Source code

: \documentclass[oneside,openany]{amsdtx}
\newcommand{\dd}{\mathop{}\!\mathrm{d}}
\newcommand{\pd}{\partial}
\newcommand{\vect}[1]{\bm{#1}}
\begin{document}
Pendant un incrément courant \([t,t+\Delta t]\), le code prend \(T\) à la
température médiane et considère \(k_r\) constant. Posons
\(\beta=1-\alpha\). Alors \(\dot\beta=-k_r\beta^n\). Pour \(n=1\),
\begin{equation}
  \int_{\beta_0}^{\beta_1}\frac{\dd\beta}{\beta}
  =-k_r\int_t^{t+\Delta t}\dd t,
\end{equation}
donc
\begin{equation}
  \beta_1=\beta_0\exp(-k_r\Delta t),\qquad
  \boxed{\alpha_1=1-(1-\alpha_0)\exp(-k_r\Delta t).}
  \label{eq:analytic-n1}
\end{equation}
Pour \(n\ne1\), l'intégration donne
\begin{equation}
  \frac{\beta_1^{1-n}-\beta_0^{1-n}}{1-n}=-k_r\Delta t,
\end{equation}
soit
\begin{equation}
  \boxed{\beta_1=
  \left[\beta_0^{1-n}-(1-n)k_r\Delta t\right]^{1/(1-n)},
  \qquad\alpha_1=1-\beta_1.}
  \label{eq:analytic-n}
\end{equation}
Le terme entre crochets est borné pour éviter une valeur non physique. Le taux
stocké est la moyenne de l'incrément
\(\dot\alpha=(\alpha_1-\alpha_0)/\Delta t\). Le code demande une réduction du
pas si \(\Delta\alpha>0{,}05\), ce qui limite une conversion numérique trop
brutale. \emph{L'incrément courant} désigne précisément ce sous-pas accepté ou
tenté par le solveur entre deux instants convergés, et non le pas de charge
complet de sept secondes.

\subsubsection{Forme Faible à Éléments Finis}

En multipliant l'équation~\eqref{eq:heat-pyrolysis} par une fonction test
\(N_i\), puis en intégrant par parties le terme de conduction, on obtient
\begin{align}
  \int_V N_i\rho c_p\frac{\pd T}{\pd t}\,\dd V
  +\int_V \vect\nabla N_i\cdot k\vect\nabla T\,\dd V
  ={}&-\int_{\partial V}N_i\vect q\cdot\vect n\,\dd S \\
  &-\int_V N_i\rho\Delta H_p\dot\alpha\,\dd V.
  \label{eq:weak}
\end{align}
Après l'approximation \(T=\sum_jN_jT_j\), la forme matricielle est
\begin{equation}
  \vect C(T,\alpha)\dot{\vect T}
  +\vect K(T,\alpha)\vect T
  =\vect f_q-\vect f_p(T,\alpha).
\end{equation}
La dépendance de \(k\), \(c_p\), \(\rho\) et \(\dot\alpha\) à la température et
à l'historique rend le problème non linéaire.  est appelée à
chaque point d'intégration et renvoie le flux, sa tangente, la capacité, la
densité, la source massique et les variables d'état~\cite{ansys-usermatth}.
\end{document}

== == ==

What is needed
Nothing but the lines from the one with "chaque point d'intégration" through the final line of the data above should be output, exactly as written.

Exercise output
chaque point d'intégration et renvoie le flux, sa tangente, la capacité, la
densité, la source massique et les variables d'état~\cite{ansys-usermatth}.
\end{document}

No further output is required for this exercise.